WHAT IS REQUIRED – Match on the string "multipleAddress" in the entries below and return every matching line.

>>>

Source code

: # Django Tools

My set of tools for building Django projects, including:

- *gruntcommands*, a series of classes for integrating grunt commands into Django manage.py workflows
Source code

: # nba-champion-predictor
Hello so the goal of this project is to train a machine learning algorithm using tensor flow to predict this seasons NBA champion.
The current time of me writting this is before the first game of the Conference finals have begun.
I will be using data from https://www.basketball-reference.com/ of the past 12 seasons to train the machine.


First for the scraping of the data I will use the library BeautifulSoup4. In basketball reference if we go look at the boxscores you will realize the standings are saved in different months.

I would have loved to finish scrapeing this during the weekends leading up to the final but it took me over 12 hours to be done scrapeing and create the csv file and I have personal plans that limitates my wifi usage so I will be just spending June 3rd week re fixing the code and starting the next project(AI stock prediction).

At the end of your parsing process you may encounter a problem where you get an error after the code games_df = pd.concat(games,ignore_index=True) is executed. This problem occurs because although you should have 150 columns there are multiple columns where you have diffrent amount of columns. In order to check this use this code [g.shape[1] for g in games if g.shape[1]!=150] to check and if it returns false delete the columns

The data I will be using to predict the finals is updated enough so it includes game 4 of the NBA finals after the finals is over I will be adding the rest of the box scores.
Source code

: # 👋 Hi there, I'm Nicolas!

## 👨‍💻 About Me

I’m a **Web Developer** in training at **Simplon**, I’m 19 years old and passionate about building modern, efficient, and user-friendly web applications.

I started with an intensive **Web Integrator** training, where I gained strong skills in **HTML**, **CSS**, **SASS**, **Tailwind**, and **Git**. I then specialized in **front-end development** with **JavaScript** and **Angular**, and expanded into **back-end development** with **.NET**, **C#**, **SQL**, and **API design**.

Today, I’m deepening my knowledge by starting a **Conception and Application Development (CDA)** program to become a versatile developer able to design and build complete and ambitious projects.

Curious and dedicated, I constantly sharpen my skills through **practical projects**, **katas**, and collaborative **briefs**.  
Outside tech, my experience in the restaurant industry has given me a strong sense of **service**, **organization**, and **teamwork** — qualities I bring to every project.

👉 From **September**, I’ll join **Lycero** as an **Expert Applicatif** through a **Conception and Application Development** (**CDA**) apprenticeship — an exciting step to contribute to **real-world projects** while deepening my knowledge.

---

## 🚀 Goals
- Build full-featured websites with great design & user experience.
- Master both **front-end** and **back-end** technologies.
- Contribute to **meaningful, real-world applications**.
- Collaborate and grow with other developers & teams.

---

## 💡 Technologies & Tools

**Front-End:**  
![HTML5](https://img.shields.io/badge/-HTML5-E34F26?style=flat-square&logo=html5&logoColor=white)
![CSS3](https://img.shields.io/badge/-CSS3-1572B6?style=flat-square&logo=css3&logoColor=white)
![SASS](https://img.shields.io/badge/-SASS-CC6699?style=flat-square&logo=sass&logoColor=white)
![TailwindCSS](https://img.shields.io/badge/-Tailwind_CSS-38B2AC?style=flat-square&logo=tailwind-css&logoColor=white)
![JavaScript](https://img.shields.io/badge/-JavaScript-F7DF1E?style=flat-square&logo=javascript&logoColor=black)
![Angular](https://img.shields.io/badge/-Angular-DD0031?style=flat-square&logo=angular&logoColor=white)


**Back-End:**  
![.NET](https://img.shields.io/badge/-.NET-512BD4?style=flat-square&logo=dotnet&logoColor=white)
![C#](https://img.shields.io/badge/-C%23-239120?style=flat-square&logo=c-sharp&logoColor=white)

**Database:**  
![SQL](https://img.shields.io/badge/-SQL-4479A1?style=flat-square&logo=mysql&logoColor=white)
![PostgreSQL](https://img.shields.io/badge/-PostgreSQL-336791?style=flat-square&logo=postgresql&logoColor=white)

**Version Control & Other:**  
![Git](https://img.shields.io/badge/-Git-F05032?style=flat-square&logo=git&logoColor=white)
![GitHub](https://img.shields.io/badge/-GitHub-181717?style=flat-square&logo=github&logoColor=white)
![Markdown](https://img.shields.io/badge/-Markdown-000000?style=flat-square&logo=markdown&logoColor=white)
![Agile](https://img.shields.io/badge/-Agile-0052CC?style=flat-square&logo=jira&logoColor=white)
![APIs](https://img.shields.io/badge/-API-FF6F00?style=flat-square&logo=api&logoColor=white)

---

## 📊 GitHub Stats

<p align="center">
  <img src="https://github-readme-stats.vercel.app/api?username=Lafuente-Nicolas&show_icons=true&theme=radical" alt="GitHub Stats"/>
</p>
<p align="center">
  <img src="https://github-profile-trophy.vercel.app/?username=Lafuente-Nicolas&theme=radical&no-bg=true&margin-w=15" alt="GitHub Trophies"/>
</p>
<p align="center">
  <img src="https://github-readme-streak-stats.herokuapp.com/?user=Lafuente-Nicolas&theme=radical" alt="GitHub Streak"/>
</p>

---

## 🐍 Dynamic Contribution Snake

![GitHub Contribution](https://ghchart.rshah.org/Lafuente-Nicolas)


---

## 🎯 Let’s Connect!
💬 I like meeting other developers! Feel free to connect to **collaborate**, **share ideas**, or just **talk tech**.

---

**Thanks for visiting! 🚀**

<<<
>>>

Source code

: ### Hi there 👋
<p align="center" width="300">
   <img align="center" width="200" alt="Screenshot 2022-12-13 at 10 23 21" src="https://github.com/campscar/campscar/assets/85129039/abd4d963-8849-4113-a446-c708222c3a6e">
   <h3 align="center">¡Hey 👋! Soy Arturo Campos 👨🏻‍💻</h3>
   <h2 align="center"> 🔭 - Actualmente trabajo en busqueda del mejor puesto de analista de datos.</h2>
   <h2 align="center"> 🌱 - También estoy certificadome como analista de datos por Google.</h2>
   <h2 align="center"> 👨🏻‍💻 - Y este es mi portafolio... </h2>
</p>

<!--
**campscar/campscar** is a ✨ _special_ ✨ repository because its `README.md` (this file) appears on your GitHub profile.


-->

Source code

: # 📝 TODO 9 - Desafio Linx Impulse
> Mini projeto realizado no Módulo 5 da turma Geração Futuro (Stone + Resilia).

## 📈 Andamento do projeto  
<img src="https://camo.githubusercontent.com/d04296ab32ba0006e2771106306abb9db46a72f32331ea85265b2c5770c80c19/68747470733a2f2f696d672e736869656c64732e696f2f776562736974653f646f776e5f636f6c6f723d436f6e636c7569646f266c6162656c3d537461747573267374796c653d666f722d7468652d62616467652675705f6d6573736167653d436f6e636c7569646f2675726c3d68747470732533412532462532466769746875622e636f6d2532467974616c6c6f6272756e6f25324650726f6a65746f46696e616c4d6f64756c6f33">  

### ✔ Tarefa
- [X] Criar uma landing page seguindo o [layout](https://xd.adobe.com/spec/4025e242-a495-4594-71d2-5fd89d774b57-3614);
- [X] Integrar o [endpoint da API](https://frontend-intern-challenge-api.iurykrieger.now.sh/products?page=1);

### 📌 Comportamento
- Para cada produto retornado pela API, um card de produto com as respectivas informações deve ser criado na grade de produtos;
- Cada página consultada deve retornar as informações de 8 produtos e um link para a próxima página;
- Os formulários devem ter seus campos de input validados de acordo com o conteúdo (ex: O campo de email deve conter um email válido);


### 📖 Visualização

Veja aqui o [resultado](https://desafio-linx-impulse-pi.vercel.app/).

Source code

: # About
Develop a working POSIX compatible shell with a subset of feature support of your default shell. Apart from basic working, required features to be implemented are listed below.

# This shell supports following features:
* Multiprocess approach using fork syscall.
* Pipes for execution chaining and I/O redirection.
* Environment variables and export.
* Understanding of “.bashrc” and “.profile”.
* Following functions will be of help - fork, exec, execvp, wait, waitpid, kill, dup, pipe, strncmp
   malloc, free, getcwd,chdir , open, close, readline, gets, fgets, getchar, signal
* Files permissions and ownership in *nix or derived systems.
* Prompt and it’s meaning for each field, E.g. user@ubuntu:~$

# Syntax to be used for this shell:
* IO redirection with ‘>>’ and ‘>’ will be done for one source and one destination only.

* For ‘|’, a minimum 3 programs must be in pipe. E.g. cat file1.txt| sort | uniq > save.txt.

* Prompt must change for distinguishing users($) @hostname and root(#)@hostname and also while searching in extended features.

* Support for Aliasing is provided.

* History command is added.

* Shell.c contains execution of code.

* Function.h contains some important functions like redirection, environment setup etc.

<<<
>>>

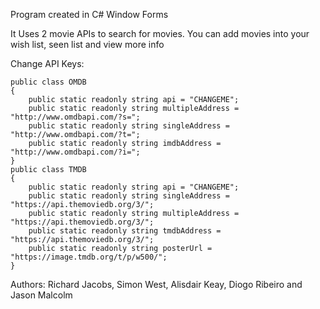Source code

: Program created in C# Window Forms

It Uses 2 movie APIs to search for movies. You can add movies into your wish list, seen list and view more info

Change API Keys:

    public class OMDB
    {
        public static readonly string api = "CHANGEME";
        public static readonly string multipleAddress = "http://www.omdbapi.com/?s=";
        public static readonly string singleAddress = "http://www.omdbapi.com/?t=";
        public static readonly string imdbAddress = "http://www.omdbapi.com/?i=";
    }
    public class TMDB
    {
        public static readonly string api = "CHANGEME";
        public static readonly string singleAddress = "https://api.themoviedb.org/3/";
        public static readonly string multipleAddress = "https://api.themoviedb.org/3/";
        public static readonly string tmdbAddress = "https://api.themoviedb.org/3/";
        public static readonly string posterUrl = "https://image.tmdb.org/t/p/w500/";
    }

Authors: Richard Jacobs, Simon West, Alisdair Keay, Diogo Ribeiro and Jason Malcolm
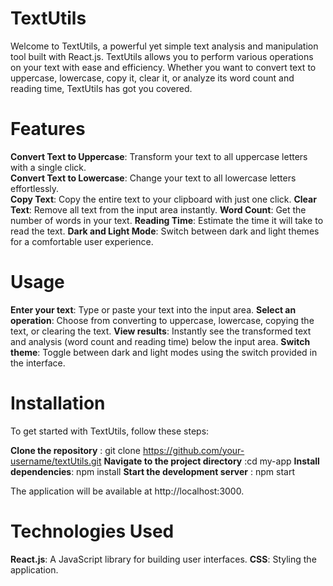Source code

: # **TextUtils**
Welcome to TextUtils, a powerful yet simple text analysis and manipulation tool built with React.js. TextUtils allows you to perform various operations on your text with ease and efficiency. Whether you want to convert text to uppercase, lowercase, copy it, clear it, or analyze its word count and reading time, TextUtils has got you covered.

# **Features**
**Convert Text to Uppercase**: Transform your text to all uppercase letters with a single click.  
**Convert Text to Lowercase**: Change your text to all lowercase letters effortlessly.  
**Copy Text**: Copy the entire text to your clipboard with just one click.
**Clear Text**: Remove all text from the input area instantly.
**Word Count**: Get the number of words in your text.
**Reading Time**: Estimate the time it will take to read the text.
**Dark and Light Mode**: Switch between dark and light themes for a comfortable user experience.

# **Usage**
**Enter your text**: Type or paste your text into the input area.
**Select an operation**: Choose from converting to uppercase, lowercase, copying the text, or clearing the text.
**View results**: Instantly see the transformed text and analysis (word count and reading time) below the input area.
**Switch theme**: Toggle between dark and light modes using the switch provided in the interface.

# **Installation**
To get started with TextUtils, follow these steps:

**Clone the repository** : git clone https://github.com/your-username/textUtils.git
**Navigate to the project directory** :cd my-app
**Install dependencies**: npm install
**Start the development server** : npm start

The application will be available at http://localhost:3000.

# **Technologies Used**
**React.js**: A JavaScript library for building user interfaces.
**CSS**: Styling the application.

<<<

SOLUTION TO THIS PROBLEM –
        public static readonly string multipleAddress = "http://www.omdbapi.com/?s=";
        public static readonly string multipleAddress = "https://api.themoviedb.org/3/";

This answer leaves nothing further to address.